Assigned task: Every line below is to be quoted exactly, with nothing added or dropped.

* * * *

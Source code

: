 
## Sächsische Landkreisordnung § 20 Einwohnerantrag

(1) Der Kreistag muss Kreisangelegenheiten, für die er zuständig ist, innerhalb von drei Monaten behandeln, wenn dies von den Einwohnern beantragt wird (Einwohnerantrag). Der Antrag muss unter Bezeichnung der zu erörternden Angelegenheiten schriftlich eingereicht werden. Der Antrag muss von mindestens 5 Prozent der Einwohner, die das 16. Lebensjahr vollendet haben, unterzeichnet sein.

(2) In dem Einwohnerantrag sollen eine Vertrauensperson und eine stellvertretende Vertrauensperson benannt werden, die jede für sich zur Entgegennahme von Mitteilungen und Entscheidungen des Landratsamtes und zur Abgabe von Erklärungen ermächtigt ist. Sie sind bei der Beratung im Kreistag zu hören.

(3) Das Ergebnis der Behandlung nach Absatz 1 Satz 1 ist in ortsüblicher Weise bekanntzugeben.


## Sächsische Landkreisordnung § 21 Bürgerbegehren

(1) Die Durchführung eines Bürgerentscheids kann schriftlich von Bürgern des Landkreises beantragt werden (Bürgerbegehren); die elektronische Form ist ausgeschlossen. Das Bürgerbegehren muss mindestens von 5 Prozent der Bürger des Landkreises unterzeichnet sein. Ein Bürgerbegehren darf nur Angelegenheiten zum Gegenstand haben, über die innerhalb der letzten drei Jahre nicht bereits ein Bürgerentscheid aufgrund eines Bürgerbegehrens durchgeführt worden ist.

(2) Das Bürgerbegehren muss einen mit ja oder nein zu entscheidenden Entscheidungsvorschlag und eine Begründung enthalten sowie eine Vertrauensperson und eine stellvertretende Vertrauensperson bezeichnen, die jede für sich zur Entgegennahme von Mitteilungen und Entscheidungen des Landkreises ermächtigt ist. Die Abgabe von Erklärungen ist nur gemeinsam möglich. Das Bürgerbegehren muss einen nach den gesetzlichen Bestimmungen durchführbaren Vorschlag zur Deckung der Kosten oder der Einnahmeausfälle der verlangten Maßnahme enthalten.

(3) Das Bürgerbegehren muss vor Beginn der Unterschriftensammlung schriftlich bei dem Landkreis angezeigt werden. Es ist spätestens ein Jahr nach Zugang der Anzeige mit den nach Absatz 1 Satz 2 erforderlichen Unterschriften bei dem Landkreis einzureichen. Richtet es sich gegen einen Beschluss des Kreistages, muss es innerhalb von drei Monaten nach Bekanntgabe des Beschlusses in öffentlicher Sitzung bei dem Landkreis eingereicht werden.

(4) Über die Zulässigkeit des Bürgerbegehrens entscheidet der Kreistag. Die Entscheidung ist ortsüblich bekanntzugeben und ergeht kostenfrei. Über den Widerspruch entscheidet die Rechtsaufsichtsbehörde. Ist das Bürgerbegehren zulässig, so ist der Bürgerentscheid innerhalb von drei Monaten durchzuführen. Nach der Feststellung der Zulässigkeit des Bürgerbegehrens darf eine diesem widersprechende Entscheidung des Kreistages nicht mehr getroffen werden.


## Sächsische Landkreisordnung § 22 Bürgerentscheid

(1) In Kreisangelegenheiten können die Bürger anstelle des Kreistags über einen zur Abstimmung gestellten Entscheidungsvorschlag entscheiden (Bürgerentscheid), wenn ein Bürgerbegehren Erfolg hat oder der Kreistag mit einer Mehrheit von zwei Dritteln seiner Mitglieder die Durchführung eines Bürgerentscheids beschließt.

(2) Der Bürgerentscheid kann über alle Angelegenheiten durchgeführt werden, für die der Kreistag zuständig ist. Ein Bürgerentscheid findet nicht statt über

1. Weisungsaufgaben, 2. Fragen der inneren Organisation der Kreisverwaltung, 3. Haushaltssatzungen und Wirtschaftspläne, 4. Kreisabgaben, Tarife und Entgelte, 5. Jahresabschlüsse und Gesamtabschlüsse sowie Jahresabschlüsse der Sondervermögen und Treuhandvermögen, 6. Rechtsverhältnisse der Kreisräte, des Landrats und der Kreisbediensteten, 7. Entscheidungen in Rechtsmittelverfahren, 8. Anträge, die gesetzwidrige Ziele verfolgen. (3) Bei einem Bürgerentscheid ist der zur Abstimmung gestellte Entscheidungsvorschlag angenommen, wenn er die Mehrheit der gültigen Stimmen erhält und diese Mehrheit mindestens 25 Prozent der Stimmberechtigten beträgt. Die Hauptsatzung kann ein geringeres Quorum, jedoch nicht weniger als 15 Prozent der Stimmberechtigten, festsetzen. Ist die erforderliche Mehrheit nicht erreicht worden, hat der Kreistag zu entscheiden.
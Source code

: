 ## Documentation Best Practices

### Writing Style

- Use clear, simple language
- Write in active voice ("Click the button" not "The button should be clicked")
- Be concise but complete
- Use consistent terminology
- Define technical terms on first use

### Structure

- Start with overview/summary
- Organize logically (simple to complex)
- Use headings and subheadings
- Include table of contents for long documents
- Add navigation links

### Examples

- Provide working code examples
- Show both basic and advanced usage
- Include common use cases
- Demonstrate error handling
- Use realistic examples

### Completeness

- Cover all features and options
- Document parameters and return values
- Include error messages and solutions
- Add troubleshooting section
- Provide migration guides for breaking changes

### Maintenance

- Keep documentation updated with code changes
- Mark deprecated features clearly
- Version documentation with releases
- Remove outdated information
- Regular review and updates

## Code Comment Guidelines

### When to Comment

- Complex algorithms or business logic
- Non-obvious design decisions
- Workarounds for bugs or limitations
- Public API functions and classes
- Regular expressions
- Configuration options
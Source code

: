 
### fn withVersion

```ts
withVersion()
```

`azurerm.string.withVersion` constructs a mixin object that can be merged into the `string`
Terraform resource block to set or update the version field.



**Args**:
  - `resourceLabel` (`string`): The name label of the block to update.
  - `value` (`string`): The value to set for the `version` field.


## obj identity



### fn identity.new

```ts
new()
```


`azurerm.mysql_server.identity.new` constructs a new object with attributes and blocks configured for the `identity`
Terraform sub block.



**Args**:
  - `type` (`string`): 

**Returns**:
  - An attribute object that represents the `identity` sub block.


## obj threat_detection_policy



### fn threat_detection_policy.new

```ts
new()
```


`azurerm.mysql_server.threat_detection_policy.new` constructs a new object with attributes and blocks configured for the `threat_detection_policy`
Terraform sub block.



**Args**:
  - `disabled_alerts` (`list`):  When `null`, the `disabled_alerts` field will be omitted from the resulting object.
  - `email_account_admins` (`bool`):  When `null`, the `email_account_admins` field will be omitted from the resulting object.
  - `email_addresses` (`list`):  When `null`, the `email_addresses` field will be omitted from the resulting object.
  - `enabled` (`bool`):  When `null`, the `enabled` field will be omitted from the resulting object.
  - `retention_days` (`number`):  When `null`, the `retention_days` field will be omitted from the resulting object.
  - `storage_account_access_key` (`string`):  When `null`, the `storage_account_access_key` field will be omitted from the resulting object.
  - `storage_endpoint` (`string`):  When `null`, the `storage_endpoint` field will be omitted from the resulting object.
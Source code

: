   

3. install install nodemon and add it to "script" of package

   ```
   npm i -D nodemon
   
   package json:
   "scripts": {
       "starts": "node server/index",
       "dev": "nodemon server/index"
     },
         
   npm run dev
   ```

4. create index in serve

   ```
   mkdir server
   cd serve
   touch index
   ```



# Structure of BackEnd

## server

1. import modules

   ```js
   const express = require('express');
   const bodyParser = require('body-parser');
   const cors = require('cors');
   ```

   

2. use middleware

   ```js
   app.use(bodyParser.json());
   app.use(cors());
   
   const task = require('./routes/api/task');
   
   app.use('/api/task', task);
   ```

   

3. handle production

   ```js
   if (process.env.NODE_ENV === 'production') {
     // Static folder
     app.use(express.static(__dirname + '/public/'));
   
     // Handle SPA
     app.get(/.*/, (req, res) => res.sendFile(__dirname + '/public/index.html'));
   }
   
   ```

* * * *

Output for this exercise:
Source code

: 
## Sächsische Landkreisordnung § 20 Einwohnerantrag

(1) Der Kreistag muss Kreisangelegenheiten, für die er zuständig ist, innerhalb von drei Monaten behandeln, wenn dies von den Einwohnern beantragt wird (Einwohnerantrag). Der Antrag muss unter Bezeichnung der zu erörternden Angelegenheiten schriftlich eingereicht werden. Der Antrag muss von mindestens 5 Prozent der Einwohner, die das 16. Lebensjahr vollendet haben, unterzeichnet sein.

(2) In dem Einwohnerantrag sollen eine Vertrauensperson und eine stellvertretende Vertrauensperson benannt werden, die jede für sich zur Entgegennahme von Mitteilungen und Entscheidungen des Landratsamtes und zur Abgabe von Erklärungen ermächtigt ist. Sie sind bei der Beratung im Kreistag zu hören.

(3) Das Ergebnis der Behandlung nach Absatz 1 Satz 1 ist in ortsüblicher Weise bekanntzugeben.


## Sächsische Landkreisordnung § 21 Bürgerbegehren

(1) Die Durchführung eines Bürgerentscheids kann schriftlich von Bürgern des Landkreises beantragt werden (Bürgerbegehren); die elektronische Form ist ausgeschlossen. Das Bürgerbegehren muss mindestens von 5 Prozent der Bürger des Landkreises unterzeichnet sein. Ein Bürgerbegehren darf nur Angelegenheiten zum Gegenstand haben, über die innerhalb der letzten drei Jahre nicht bereits ein Bürgerentscheid aufgrund eines Bürgerbegehrens durchgeführt worden ist.

(2) Das Bürgerbegehren muss einen mit ja oder nein zu entscheidenden Entscheidungsvorschlag und eine Begründung enthalten sowie eine Vertrauensperson und eine stellvertretende Vertrauensperson bezeichnen, die jede für sich zur Entgegennahme von Mitteilungen und Entscheidungen des Landkreises ermächtigt ist. Die Abgabe von Erklärungen ist nur gemeinsam möglich. Das Bürgerbegehren muss einen nach den gesetzlichen Bestimmungen durchführbaren Vorschlag zur Deckung der Kosten oder der Einnahmeausfälle der verlangten Maßnahme enthalten.

(3) Das Bürgerbegehren muss vor Beginn der Unterschriftensammlung schriftlich bei dem Landkreis angezeigt werden. Es ist spätestens ein Jahr nach Zugang der Anzeige mit den nach Absatz 1 Satz 2 erforderlichen Unterschriften bei dem Landkreis einzureichen. Richtet es sich gegen einen Beschluss des Kreistages, muss es innerhalb von drei Monaten nach Bekanntgabe des Beschlusses in öffentlicher Sitzung bei dem Landkreis eingereicht werden.

(4) Über die Zulässigkeit des Bürgerbegehrens entscheidet der Kreistag. Die Entscheidung ist ortsüblich bekanntzugeben und ergeht kostenfrei. Über den Widerspruch entscheidet die Rechtsaufsichtsbehörde. Ist das Bürgerbegehren zulässig, so ist der Bürgerentscheid innerhalb von drei Monaten durchzuführen. Nach der Feststellung der Zulässigkeit des Bürgerbegehrens darf eine diesem widersprechende Entscheidung des Kreistages nicht mehr getroffen werden.


## Sächsische Landkreisordnung § 22 Bürgerentscheid

(1) In Kreisangelegenheiten können die Bürger anstelle des Kreistags über einen zur Abstimmung gestellten Entscheidungsvorschlag entscheiden (Bürgerentscheid), wenn ein Bürgerbegehren Erfolg hat oder der Kreistag mit einer Mehrheit von zwei Dritteln seiner Mitglieder die Durchführung eines Bürgerentscheids beschließt.

(2) Der Bürgerentscheid kann über alle Angelegenheiten durchgeführt werden, für die der Kreistag zuständig ist. Ein Bürgerentscheid findet nicht statt über

1. Weisungsaufgaben, 2. Fragen der inneren Organisation der Kreisverwaltung, 3. Haushaltssatzungen und Wirtschaftspläne, 4. Kreisabgaben, Tarife und Entgelte, 5. Jahresabschlüsse und Gesamtabschlüsse sowie Jahresabschlüsse der Sondervermögen und Treuhandvermögen, 6. Rechtsverhältnisse der Kreisräte, des Landrats und der Kreisbediensteten, 7. Entscheidungen in Rechtsmittelverfahren, 8. Anträge, die gesetzwidrige Ziele verfolgen. (3) Bei einem Bürgerentscheid ist der zur Abstimmung gestellte Entscheidungsvorschlag angenommen, wenn er die Mehrheit der gültigen Stimmen erhält und diese Mehrheit mindestens 25 Prozent der Stimmberechtigten beträgt. Die Hauptsatzung kann ein geringeres Quorum, jedoch nicht weniger als 15 Prozent der Stimmberechtigten, festsetzen. Ist die erforderliche Mehrheit nicht erreicht worden, hat der Kreistag zu entscheiden.
Source code

: ## Documentation Best Practices

### Writing Style

- Use clear, simple language
- Write in active voice ("Click the button" not "The button should be clicked")
- Be concise but complete
- Use consistent terminology
- Define technical terms on first use

### Structure

- Start with overview/summary
- Organize logically (simple to complex)
- Use headings and subheadings
- Include table of contents for long documents
- Add navigation links

### Examples

- Provide working code examples
- Show both basic and advanced usage
- Include common use cases
- Demonstrate error handling
- Use realistic examples

### Completeness

- Cover all features and options
- Document parameters and return values
- Include error messages and solutions
- Add troubleshooting section
- Provide migration guides for breaking changes

### Maintenance

- Keep documentation updated with code changes
- Mark deprecated features clearly
- Version documentation with releases
- Remove outdated information
- Regular review and updates

## Code Comment Guidelines

### When to Comment

- Complex algorithms or business logic
- Non-obvious design decisions
- Workarounds for bugs or limitations
- Public API functions and classes
- Regular expressions
- Configuration options
Source code

: 
### fn withVersion

```ts
withVersion()
```

`azurerm.string.withVersion` constructs a mixin object that can be merged into the `string`
Terraform resource block to set or update the version field.



**Args**:
  - `resourceLabel` (`string`): The name label of the block to update.
  - `value` (`string`): The value to set for the `version` field.


## obj identity



### fn identity.new

```ts
new()
```


`azurerm.mysql_server.identity.new` constructs a new object with attributes and blocks configured for the `identity`
Terraform sub block.



**Args**:
  - `type` (`string`): 

**Returns**:
  - An attribute object that represents the `identity` sub block.


## obj threat_detection_policy



### fn threat_detection_policy.new

```ts
new()
```


`azurerm.mysql_server.threat_detection_policy.new` constructs a new object with attributes and blocks configured for the `threat_detection_policy`
Terraform sub block.



**Args**:
  - `disabled_alerts` (`list`):  When `null`, the `disabled_alerts` field will be omitted from the resulting object.
  - `email_account_admins` (`bool`):  When `null`, the `email_account_admins` field will be omitted from the resulting object.
  - `email_addresses` (`list`):  When `null`, the `email_addresses` field will be omitted from the resulting object.
  - `enabled` (`bool`):  When `null`, the `enabled` field will be omitted from the resulting object.
  - `retention_days` (`number`):  When `null`, the `retention_days` field will be omitted from the resulting object.
  - `storage_account_access_key` (`string`):  When `null`, the `storage_account_access_key` field will be omitted from the resulting object.
  - `storage_endpoint` (`string`):  When `null`, the `storage_endpoint` field will be omitted from the resulting object.
Source code

:   

3. install install nodemon and add it to "script" of package

   ```
   npm i -D nodemon
   
   package json:
   "scripts": {
       "starts": "node server/index",
       "dev": "nodemon server/index"
     },
         
   npm run dev
   ```

4. create index in serve

   ```
   mkdir server
   cd serve
   touch index
   ```



# Structure of BackEnd

## server

1. import modules

   ```js
   const express = require('express');
   const bodyParser = require('body-parser');
   const cors = require('cors');
   ```

   

2. use middleware

   ```js
   app.use(bodyParser.json());
   app.use(cors());
   
   const task = require('./routes/api/task');
   
   app.use('/api/task', task);
   ```

   

3. handle production

   ```js
   if (process.env.NODE_ENV === 'production') {
     // Static folder
     app.use(express.static(__dirname + '/public/'));
   
     // Handle SPA
     app.get(/.*/, (req, res) => res.sendFile(__dirname + '/public/index.html'));
   }
   
   ```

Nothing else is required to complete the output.